**WORK ORDER**.
Pick out and copy every line below that has the word "Authorization".

--- RECORD EXCERPTS ---

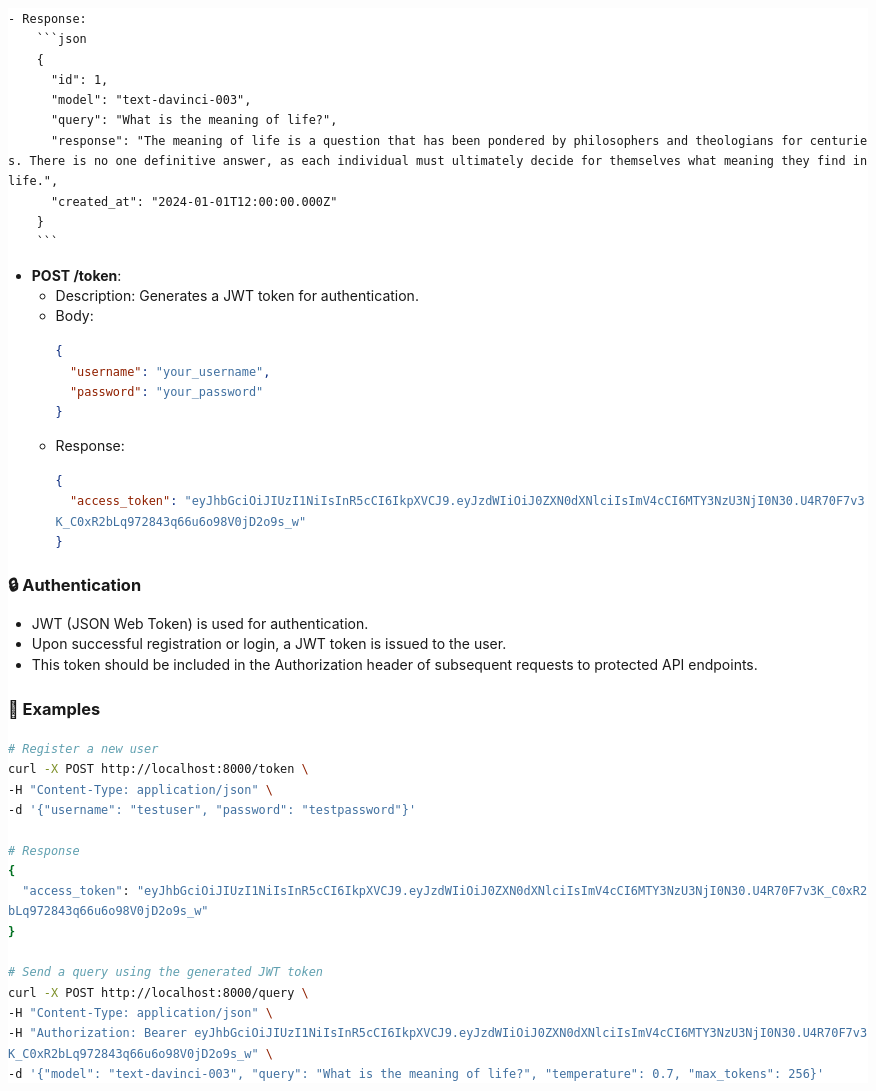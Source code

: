     - Response:
        ```json
        {
          "id": 1,
          "model": "text-davinci-003",
          "query": "What is the meaning of life?",
          "response": "The meaning of life is a question that has been pondered by philosophers and theologians for centuries. There is no one definitive answer, as each individual must ultimately decide for themselves what meaning they find in life.",
          "created_at": "2024-01-01T12:00:00.000Z"
        }
        ```
- **POST /token**:
    - Description: Generates a JWT token for authentication.
    - Body:
        ```json
        {
          "username": "your_username",
          "password": "your_password"
        }
        ```
    - Response:
        ```json
        {
          "access_token": "eyJhbGciOiJIUzI1NiIsInR5cCI6IkpXVCJ9.eyJzdWIiOiJ0ZXN0dXNlciIsImV4cCI6MTY3NzU3NjI0N30.U4R70F7v3K_C0xR2bLq972843q66u6o98V0jD2o9s_w"
        }
        ```

### 🔒 Authentication
- JWT (JSON Web Token) is used for authentication.
- Upon successful registration or login, a JWT token is issued to the user.
- This token should be included in the Authorization header of subsequent requests to protected API endpoints.

### 📝 Examples
```bash
# Register a new user
curl -X POST http://localhost:8000/token \
-H "Content-Type: application/json" \
-d '{"username": "testuser", "password": "testpassword"}' 

# Response
{
  "access_token": "eyJhbGciOiJIUzI1NiIsInR5cCI6IkpXVCJ9.eyJzdWIiOiJ0ZXN0dXNlciIsImV4cCI6MTY3NzU3NjI0N30.U4R70F7v3K_C0xR2bLq972843q66u6o98V0jD2o9s_w"
}

# Send a query using the generated JWT token 
curl -X POST http://localhost:8000/query \
-H "Content-Type: application/json" \
-H "Authorization: Bearer eyJhbGciOiJIUzI1NiIsInR5cCI6IkpXVCJ9.eyJzdWIiOiJ0ZXN0dXNlciIsImV4cCI6MTY3NzU3NjI0N30.U4R70F7v3K_C0xR2bLq972843q66u6o98V0jD2o9s_w" \
-d '{"model": "text-davinci-003", "query": "What is the meaning of life?", "temperature": 0.7, "max_tokens": 256}' 
```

---

**TASK RESPONSE**.
- This token should be included in the Authorization header of subsequent requests to protected API endpoints.
-H "Authorization: Bearer eyJhbGciOiJIUzI1NiIsInR5cCI6IkpXVCJ9.eyJzdWIiOiJ0ZXN0dXNlciIsImV4cCI6MTY3NzU3NjI0N30.U4R70F7v3K_C0xR2bLq972843q66u6o98V0jD2o9s_w" \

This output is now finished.